Exercise >> Beneath this instruction is a listing; print exactly the lines in it starting at the line that contains "## Youtube Videos" and going through the line that contains "- [EVM: From Solidity".

Records for this exercise >>
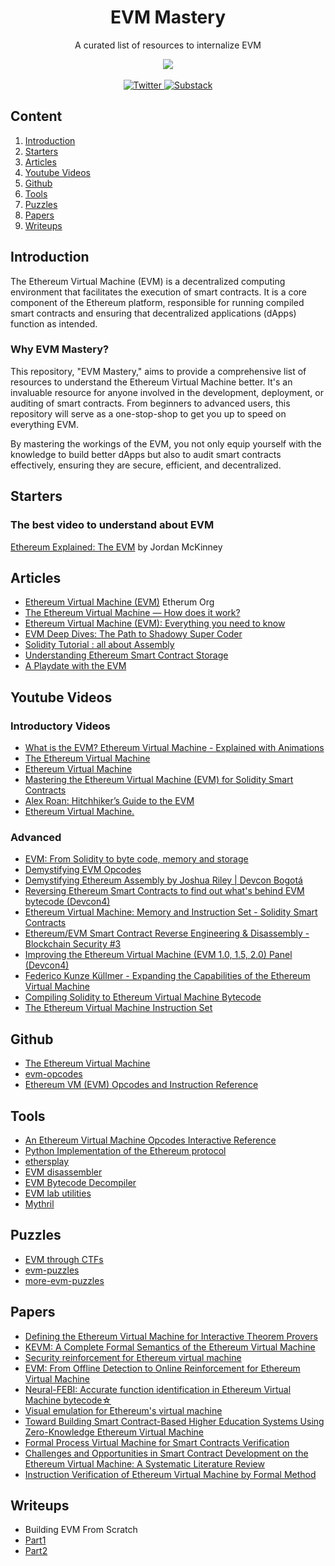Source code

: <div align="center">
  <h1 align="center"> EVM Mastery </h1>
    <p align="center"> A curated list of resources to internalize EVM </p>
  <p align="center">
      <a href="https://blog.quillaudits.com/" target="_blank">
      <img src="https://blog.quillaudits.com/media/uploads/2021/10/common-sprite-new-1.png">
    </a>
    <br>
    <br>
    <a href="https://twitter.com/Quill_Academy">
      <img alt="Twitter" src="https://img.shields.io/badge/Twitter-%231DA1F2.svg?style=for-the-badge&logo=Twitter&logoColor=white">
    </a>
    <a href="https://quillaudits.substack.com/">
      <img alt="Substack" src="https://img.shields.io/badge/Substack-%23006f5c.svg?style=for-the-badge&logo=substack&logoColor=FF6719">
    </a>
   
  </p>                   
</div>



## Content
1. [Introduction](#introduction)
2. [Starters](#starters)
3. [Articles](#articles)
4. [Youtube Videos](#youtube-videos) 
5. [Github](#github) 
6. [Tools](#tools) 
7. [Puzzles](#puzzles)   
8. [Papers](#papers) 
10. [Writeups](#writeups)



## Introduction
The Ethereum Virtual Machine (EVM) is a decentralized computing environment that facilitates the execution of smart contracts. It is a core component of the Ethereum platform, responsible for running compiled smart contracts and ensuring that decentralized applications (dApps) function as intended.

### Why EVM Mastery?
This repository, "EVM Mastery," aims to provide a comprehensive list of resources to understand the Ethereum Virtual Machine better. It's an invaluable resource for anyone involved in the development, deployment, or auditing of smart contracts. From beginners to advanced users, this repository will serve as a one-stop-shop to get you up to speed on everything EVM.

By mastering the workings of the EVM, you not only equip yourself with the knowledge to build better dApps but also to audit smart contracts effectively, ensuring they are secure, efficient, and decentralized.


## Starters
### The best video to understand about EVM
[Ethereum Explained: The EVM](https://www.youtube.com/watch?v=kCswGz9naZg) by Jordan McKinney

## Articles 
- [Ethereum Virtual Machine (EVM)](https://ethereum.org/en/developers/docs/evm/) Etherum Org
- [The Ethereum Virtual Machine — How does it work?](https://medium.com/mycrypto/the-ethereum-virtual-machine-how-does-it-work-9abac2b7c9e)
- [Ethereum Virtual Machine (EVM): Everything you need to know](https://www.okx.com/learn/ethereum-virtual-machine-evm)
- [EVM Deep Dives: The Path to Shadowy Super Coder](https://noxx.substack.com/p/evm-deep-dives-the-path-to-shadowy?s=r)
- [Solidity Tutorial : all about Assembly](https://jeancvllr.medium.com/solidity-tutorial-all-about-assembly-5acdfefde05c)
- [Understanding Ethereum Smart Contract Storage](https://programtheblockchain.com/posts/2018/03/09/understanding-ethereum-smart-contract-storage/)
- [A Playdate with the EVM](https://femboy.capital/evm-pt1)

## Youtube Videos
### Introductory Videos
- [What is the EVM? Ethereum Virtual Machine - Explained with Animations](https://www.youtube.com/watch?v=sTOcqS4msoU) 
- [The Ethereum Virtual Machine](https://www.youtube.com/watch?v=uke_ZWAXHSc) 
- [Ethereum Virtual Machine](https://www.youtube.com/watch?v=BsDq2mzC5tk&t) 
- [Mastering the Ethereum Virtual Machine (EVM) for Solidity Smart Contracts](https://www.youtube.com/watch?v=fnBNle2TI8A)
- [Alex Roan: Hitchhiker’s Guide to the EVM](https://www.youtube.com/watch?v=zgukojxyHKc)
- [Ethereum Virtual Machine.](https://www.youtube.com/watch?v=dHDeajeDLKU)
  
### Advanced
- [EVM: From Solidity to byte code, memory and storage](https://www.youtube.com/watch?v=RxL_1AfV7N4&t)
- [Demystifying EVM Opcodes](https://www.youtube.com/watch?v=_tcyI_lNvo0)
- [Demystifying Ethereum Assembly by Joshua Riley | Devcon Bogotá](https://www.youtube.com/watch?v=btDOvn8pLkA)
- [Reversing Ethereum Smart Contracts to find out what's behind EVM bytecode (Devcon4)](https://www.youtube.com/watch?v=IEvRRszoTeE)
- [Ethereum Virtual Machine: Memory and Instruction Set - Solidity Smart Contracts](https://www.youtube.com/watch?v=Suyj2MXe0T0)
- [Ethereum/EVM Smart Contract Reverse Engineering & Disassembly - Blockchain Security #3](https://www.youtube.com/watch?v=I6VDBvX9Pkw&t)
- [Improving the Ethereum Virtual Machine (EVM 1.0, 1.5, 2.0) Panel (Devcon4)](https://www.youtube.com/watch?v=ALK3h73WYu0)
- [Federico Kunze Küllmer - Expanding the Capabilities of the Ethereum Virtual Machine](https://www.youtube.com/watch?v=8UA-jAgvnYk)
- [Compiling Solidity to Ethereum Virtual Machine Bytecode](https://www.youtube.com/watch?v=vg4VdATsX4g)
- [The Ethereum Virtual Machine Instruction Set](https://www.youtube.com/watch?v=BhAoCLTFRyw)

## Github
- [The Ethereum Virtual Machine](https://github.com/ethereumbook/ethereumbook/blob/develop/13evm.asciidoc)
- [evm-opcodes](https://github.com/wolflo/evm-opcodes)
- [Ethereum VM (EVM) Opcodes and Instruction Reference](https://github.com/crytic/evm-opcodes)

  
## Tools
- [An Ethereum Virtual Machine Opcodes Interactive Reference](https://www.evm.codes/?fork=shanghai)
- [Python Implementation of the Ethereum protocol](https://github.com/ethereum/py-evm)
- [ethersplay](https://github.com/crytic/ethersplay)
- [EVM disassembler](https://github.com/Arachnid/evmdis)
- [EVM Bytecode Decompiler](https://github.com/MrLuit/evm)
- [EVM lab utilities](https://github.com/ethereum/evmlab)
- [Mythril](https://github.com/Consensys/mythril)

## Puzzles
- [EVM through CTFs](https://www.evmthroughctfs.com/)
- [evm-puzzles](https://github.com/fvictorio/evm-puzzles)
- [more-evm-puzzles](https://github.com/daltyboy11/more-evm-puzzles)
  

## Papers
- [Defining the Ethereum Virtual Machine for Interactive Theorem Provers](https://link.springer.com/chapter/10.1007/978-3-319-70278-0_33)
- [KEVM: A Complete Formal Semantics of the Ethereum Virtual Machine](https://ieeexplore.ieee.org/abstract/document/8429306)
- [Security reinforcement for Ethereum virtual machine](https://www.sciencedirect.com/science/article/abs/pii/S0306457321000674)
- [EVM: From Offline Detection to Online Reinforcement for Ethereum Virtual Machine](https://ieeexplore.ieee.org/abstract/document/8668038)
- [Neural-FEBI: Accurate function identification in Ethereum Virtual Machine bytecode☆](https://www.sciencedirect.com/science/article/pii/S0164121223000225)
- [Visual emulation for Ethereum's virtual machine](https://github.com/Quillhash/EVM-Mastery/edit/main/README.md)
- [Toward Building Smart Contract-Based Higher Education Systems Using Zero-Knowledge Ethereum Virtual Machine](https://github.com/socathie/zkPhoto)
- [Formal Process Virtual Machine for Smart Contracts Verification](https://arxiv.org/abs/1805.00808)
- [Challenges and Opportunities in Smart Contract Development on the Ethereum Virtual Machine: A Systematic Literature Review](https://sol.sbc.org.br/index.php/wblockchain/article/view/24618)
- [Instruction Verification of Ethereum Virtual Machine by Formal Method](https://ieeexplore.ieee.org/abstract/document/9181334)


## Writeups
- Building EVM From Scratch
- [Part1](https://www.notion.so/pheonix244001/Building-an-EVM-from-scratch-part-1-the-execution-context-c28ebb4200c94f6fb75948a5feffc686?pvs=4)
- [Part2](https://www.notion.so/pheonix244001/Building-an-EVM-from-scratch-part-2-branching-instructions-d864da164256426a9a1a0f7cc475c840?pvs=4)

* * *

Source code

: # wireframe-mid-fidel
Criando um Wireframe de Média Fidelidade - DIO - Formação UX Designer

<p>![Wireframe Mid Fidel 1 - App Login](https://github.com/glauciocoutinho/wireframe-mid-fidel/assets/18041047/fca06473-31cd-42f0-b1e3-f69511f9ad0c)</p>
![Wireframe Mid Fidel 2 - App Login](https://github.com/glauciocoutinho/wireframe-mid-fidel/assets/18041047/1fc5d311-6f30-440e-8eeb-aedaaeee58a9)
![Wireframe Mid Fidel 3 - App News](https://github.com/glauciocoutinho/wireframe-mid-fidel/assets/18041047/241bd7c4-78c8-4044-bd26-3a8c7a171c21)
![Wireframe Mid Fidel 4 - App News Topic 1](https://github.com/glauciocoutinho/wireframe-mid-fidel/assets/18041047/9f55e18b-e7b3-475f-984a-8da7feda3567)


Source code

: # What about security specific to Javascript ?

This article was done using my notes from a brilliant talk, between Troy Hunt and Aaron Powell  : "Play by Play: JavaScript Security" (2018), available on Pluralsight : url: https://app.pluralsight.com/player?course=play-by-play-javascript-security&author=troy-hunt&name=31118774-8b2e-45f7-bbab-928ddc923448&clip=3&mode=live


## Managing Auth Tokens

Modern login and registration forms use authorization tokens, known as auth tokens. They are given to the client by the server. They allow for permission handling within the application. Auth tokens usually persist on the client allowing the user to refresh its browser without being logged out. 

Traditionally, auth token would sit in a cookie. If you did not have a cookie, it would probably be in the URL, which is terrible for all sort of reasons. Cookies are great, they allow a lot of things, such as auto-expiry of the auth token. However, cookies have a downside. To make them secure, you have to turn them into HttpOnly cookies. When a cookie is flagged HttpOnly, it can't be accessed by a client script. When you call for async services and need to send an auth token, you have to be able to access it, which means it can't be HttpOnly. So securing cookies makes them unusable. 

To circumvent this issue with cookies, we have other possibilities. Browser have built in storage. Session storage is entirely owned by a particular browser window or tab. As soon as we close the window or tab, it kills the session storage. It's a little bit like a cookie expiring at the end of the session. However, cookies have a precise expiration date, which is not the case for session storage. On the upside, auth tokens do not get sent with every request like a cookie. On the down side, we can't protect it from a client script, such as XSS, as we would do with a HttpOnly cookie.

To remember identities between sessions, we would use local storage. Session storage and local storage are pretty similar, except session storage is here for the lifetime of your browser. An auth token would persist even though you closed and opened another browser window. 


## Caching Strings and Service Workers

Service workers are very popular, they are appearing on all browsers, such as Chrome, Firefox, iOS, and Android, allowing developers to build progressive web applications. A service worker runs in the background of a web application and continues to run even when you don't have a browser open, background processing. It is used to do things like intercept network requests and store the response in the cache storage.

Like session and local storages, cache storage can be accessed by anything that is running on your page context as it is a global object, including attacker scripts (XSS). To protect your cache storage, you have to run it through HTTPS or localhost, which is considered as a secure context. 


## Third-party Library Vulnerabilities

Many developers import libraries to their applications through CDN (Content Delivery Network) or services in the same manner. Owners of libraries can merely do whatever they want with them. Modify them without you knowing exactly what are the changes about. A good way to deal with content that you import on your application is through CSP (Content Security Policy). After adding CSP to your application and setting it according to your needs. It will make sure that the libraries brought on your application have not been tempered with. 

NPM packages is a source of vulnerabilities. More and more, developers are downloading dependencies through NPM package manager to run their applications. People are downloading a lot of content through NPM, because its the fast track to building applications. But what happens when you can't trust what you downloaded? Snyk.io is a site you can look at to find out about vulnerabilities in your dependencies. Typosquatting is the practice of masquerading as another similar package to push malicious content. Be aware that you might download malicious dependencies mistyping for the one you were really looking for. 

Task response >>
## Youtube Videos
### Introductory Videos
- [What is the EVM? Ethereum Virtual Machine - Explained with Animations](https://www.youtube.com/watch?v=sTOcqS4msoU) 
- [The Ethereum Virtual Machine](https://www.youtube.com/watch?v=uke_ZWAXHSc) 
- [Ethereum Virtual Machine](https://www.youtube.com/watch?v=BsDq2mzC5tk&t) 
- [Mastering the Ethereum Virtual Machine (EVM) for Solidity Smart Contracts](https://www.youtube.com/watch?v=fnBNle2TI8A)
- [Alex Roan: Hitchhiker’s Guide to the EVM](https://www.youtube.com/watch?v=zgukojxyHKc)
- [Ethereum Virtual Machine.](https://www.youtube.com/watch?v=dHDeajeDLKU)
  
### Advanced
- [EVM: From Solidity to byte code, memory and storage](https://www.youtube.com/watch?v=RxL_1AfV7N4&t)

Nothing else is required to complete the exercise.